> _TRY IT_: Transcribe the records below exactly as written, from the opening line through the line that contains "Conference on quantum".
****
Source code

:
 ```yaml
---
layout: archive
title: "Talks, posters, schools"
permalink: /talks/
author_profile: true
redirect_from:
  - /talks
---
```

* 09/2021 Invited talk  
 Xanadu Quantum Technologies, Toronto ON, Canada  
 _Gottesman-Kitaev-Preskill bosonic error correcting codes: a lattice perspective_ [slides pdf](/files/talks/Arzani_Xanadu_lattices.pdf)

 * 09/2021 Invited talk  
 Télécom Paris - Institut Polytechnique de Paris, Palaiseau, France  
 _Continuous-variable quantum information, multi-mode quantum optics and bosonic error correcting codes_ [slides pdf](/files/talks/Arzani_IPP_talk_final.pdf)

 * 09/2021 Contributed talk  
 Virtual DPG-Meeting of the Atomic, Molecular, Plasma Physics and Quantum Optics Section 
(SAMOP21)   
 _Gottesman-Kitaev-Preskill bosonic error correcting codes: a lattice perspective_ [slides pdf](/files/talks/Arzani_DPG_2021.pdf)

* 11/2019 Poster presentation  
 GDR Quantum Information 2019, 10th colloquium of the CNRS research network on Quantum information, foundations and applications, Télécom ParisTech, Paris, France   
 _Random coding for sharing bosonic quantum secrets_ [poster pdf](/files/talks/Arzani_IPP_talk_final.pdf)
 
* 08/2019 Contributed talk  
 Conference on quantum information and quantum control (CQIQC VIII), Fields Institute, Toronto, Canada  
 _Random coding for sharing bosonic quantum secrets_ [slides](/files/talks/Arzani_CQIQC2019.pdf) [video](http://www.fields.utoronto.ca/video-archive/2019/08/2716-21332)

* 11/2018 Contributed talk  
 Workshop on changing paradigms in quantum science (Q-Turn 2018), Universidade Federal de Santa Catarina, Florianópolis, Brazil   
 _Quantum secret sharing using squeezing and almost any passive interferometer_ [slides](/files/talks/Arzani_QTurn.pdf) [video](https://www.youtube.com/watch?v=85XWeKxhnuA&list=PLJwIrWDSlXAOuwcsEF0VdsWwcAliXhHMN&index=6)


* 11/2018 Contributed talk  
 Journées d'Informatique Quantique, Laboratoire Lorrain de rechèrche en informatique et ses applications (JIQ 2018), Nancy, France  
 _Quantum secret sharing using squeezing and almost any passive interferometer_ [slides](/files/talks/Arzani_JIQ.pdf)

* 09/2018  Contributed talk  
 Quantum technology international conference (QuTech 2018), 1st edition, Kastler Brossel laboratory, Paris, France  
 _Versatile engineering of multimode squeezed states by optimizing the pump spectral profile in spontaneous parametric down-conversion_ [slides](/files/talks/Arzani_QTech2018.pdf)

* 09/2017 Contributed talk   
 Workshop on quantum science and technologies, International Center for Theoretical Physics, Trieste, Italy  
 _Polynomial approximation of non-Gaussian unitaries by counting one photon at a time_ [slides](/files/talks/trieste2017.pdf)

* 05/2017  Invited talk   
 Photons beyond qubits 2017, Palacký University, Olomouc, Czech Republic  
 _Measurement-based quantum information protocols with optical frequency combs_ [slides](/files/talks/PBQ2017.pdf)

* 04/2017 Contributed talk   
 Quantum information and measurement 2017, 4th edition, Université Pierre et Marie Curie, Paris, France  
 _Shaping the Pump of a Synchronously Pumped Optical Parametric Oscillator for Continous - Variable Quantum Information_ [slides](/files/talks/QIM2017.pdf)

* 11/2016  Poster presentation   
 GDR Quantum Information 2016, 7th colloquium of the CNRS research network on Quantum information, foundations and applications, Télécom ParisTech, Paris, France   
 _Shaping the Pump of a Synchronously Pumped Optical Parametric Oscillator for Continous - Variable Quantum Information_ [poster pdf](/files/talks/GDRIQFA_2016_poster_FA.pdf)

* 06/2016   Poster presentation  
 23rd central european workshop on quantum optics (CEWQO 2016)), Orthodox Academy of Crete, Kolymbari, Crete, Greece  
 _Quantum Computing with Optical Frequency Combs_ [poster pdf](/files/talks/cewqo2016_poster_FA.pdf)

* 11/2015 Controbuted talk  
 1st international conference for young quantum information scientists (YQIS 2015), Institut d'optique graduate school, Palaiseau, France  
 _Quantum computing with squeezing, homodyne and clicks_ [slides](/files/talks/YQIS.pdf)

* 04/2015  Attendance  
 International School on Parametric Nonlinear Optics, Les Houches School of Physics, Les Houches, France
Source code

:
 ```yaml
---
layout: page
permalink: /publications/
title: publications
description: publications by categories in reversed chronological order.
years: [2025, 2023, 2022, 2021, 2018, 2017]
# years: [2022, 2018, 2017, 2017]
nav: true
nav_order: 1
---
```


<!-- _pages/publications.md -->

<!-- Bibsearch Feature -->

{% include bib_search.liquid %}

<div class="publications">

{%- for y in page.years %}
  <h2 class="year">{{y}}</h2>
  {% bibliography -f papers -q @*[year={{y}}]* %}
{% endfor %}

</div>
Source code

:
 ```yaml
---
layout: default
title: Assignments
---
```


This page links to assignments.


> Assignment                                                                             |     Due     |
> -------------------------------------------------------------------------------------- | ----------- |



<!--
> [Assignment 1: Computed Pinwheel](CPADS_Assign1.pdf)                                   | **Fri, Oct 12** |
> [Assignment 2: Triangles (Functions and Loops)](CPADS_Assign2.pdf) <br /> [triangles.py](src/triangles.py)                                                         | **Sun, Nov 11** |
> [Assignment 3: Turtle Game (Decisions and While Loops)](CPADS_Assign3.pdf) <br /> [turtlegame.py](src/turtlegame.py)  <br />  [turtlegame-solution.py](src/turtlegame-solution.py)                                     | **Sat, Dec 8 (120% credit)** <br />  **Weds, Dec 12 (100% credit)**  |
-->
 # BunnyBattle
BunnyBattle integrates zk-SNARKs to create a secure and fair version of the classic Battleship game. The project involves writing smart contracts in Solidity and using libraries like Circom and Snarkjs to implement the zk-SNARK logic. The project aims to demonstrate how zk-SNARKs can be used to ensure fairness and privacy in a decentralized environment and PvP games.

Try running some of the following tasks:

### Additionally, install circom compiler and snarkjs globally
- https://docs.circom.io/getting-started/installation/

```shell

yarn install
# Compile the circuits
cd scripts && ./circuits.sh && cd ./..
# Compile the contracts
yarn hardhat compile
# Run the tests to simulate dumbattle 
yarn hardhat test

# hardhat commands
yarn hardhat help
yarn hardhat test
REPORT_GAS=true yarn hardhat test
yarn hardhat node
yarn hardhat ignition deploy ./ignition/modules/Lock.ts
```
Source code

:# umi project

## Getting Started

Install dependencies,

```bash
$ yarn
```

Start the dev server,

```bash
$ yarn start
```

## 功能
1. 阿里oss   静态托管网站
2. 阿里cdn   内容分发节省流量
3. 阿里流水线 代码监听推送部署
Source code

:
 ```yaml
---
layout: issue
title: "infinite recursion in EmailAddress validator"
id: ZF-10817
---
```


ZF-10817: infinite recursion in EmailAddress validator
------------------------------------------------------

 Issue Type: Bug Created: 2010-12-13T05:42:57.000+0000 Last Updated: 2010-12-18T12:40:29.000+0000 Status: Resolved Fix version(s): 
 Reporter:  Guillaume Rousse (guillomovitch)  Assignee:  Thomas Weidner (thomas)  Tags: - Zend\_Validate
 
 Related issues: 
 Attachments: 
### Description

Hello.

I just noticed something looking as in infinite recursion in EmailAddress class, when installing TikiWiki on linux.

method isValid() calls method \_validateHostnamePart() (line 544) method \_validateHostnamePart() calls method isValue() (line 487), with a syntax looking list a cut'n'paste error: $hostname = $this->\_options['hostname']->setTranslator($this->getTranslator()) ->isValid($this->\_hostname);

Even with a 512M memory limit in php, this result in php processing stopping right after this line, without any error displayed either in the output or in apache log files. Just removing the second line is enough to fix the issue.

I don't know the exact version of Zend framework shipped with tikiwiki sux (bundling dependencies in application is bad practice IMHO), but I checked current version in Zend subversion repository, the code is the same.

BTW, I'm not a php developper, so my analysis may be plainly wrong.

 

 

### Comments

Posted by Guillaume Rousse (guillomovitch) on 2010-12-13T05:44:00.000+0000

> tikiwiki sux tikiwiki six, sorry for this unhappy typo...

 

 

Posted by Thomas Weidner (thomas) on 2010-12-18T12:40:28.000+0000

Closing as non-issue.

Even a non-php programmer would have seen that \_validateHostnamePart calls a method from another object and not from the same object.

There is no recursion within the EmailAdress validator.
****
> _SOLUTION FOR THIS EXERCISE_:
Source code

:
 ```yaml
---
layout: archive
title: "Talks, posters, schools"
permalink: /talks/
author_profile: true
redirect_from:
  - /talks
---
```

* 09/2021 Invited talk  
 Xanadu Quantum Technologies, Toronto ON, Canada  
 _Gottesman-Kitaev-Preskill bosonic error correcting codes: a lattice perspective_ [slides pdf](/files/talks/Arzani_Xanadu_lattices.pdf)

 * 09/2021 Invited talk  
 Télécom Paris - Institut Polytechnique de Paris, Palaiseau, France  
 _Continuous-variable quantum information, multi-mode quantum optics and bosonic error correcting codes_ [slides pdf](/files/talks/Arzani_IPP_talk_final.pdf)

 * 09/2021 Contributed talk  
 Virtual DPG-Meeting of the Atomic, Molecular, Plasma Physics and Quantum Optics Section 
(SAMOP21)   
 _Gottesman-Kitaev-Preskill bosonic error correcting codes: a lattice perspective_ [slides pdf](/files/talks/Arzani_DPG_2021.pdf)

* 11/2019 Poster presentation  
 GDR Quantum Information 2019, 10th colloquium of the CNRS research network on Quantum information, foundations and applications, Télécom ParisTech, Paris, France   
 _Random coding for sharing bosonic quantum secrets_ [poster pdf](/files/talks/Arzani_IPP_talk_final.pdf)
 
* 08/2019 Contributed talk  
 Conference on quantum information and quantum control (CQIQC VIII), Fields Institute, Toronto, Canada  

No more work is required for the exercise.